Ministry of Industry, Energy and Mining

Ministry overview
- Formed: 1907
- Jurisdiction: Government of Uruguay
- Headquarters: Montevideo
- Minister responsible: Fernanda Cardona;
- Deputy Ministers responsible: Eugenia Villar;
- Website: Industry, Energy and Mining

= Ministry of Industry, Energy and Mining =

Government ministry of Uruguay

The Ministry of Industry, Energy and Mining (Ministerio de Industria, Energía y Minería, MIEM) of Uruguay is a ministry of the Government of Uruguay that is responsible for formulating and promoting the industrial, energy and mining policies of the country.

The Ministry is headquartered in the Paysandú Street in Ciudad Vieja, Montevideo. The acting Minister of Industry, Energy and Mining is Fernanda Cardona, who has held the position since March 1, 2025.

== History ==
In 1907, from the Ministry of Development, the President of the Republic Claudio Williman decided to create the Ministry of Industries, Labor and Public Instruction, it was responsible for livestock, agriculture, police, animal health, Immigration and colonization.

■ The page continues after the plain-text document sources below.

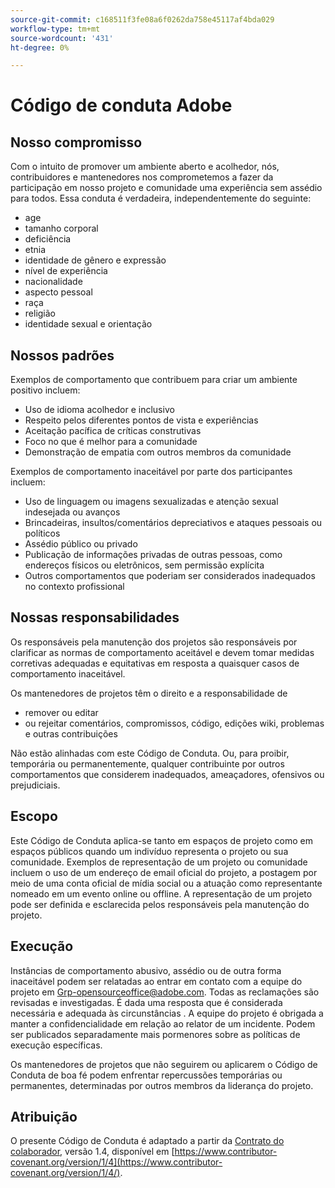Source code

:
 ```yaml
---
source-git-commit: c168511f3fe08a6f0262da758e45117af4bda029
workflow-type: tm+mt
source-wordcount: '431'
ht-degree: 0%

---
```

# Código de conduta Adobe

## Nosso compromisso

Com o intuito de promover um ambiente aberto e acolhedor, nós, contribuidores e mantenedores nos comprometemos a fazer da participação em nosso projeto e comunidade uma experiência sem assédio para todos. Essa conduta é verdadeira, independentemente do seguinte:

* age
* tamanho corporal
* deficiência
* etnia
* identidade de gênero e expressão
* nível de experiência
* nacionalidade
* aspecto pessoal
* raça
* religião
* identidade sexual e orientação

## Nossos padrões

Exemplos de comportamento que contribuem para criar um ambiente positivo incluem:

* Uso de idioma acolhedor e inclusivo
* Respeito pelos diferentes pontos de vista e experiências
* Aceitação pacífica de críticas construtivas
* Foco no que é melhor para a comunidade
* Demonstração de empatia com outros membros da comunidade

Exemplos de comportamento inaceitável por parte dos participantes incluem:

* Uso de linguagem ou imagens sexualizadas e atenção sexual indesejada ou avanços
* Brincadeiras, insultos/comentários depreciativos e ataques pessoais ou políticos
* Assédio público ou privado
* Publicação de informações privadas de outras pessoas, como endereços físicos ou eletrônicos, sem permissão explícita
* Outros comportamentos que poderiam ser considerados inadequados no contexto profissional

## Nossas responsabilidades

Os responsáveis pela manutenção dos projetos são responsáveis por clarificar as normas de comportamento aceitável e devem tomar medidas corretivas adequadas e equitativas em resposta a quaisquer casos de comportamento inaceitável.

Os mantenedores de projetos têm o direito e a responsabilidade de

* remover ou editar
* ou rejeitar comentários, compromissos, código, edições wiki, problemas e outras contribuições

Não estão alinhadas com este Código de Conduta. Ou, para proibir, temporária ou permanentemente, qualquer contribuinte por outros comportamentos que considerem inadequados, ameaçadores, ofensivos ou prejudiciais.

## Escopo

Este Código de Conduta aplica-se tanto em espaços de projeto como em espaços públicos quando um indivíduo representa o projeto ou sua comunidade. Exemplos de representação de um projeto ou comunidade incluem o uso de um endereço de email oficial do projeto, a postagem por meio de uma conta oficial de mídia social ou a atuação como representante nomeado em um evento online ou offline. A representação de um projeto pode ser definida e esclarecida pelos responsáveis pela manutenção do projeto.

## Execução

Instâncias de comportamento abusivo, assédio ou de outra forma inaceitável podem ser relatadas ao entrar em contato com a equipe do projeto em Grp-opensourceoffice@adobe.com. Todas as reclamações são revisadas e investigadas. É dada uma resposta que é considerada necessária e adequada às circunstâncias . A equipe do projeto é obrigada a manter a confidencialidade em relação ao relator de um incidente. Podem ser publicados separadamente mais pormenores sobre as políticas de execução específicas.

Os mantenedores de projetos que não seguirem ou aplicarem o Código de Conduta de boa fé podem enfrentar repercussões temporárias ou permanentes, determinadas por outros membros da liderança do projeto.

## Atribuição

O presente Código de Conduta é adaptado a partir da [Contrato do colaborador](https://www.contributor-covenant.org/), versão 1.4, disponível em [https://www.contributor-covenant.org/version/1/4](https://www.contributor-covenant.org/version/1/4/).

The prime minister was Gabriel Terra.

In 1911, the name was changed to the Ministry of Industries, Labor and Communications and in 1935, after a reorganization of the Ministry, he began to take responsibility for Industry and Labor, until in 1967 his name was changed to the Ministry of Industries and Commerce . In 1974, in another reorganization process it was renamed Ministry of Industries and Energy, until in 1991 it received its current structure and was renamed Ministry of Industries, Energy and Mining.

== List of ministers of industry, energy and mining ==
| Minister | Party | Began | End |
Ministers of Industry and Trade
| Julio Lacarte Muró | Colorado Party | 1967 | 1967 |
| Zelmar Michelini | Colorado Party | 1967 | 1967 |
| Horacio Abadie Santos | Colorado Party | 1967 | 1968 |
| Santiago de Brum Carbajal | Colorado Party | 1968 | 1968 |
| Jorge Peirano Facio | Colorado Party | 1968 | 1969 |
| Venancio Flores | Civic Union | 1969 | 1969 |
| Julio María Sanguinetti | Colorado Party | 1969 | 1971 |
| Juan Pedro Amestoy | Without known affiliation | 1971 | 1972 |
| Jorge Echeverría Leúnda | Without known affiliation | 1972 | 1972 |
| Luis Balparda Blengio | National Party | 1972 | 1973 |
| Jorge Presno Harán | National Party | 1973 | 1973 |
Ministers of Industry and Energy
| José Etcheverry Stirling¹ | National Party | 1973 | 1974 |
| Adolfo Cardoso Guani¹ | Without known affiliation | 1974 | 1976 |
| Luis Heriberto Meyer¹ | Without known affiliation | 1976 | 1980 |
| Francisco Tourreilles¹ | Without known affiliation | 1980 | 1982 |
| Walter Lusiardo Aznárez¹ | Without known affiliation | 1982 | 1982 |
| Juan Chiarino Rossi¹ | Without known affiliation | 1982 | 1984 |
| Carlos Pirán | Colorado Party | 1985 | 1986 |
| Jorge Presno Harán | National Party | 1986 | 1990 |
Ministers of Industry, Energy and Mining
| Augusto Montesdeoca | Colorado Party | 1990 | 1992 |
| Eduardo Ache | Colorado Party | 1992 | 1994 |
| Miguel Ángel Galán | National Party | 1994 | 1995 |
| Federico Slinger | Civic Union | 1995 | 1996 |
| Julio Herrera | Colorado Party | 1996 | 2000 |
| Primavera Garbarino | Colorado Party | 2000 | 2000 |
| Sergio Abreu | National Party | 2000 | 2002 |
| Pedro Bordaberry | Colorado Party | 2002 | 2003 |
| José Villar | Colorado Party | 2003 | 2005 |
| Jorge Lepra | Independent | 2005 | 2008 |
| Daniel Martínez | Broad Front | 2008 | 2009 |
| Raúl Fernando Sendic | Broad Front | 2009 | 2010 |
| Roberto Kreimerman | Broad Front | 2010 | 2014 |
| Edgardo Ortuño (Acting) | Broad Front | 2014 | 2014 |
| Roberto Kreimerman | Broad Front | 2014 | 2014 |
| Edgardo Ortuño | Broad Front | 2014 | 2015 |
| Carolina Cosse | Broad Front | 2015 | 2019 |
| Guillermo Moncecchi | Broad Front | 2019 | 2020 |
| Omar Paganini | National Party | 2020 | Nov 2023 |
| Elisa Facio | National Party | Nov 2023 | March 2025 |
| Fernanda Cardona | Broad Front | March 2025 | incumbent |
| Source: | | | |
¹ Ministers of the Military-Civic government (1973–1985).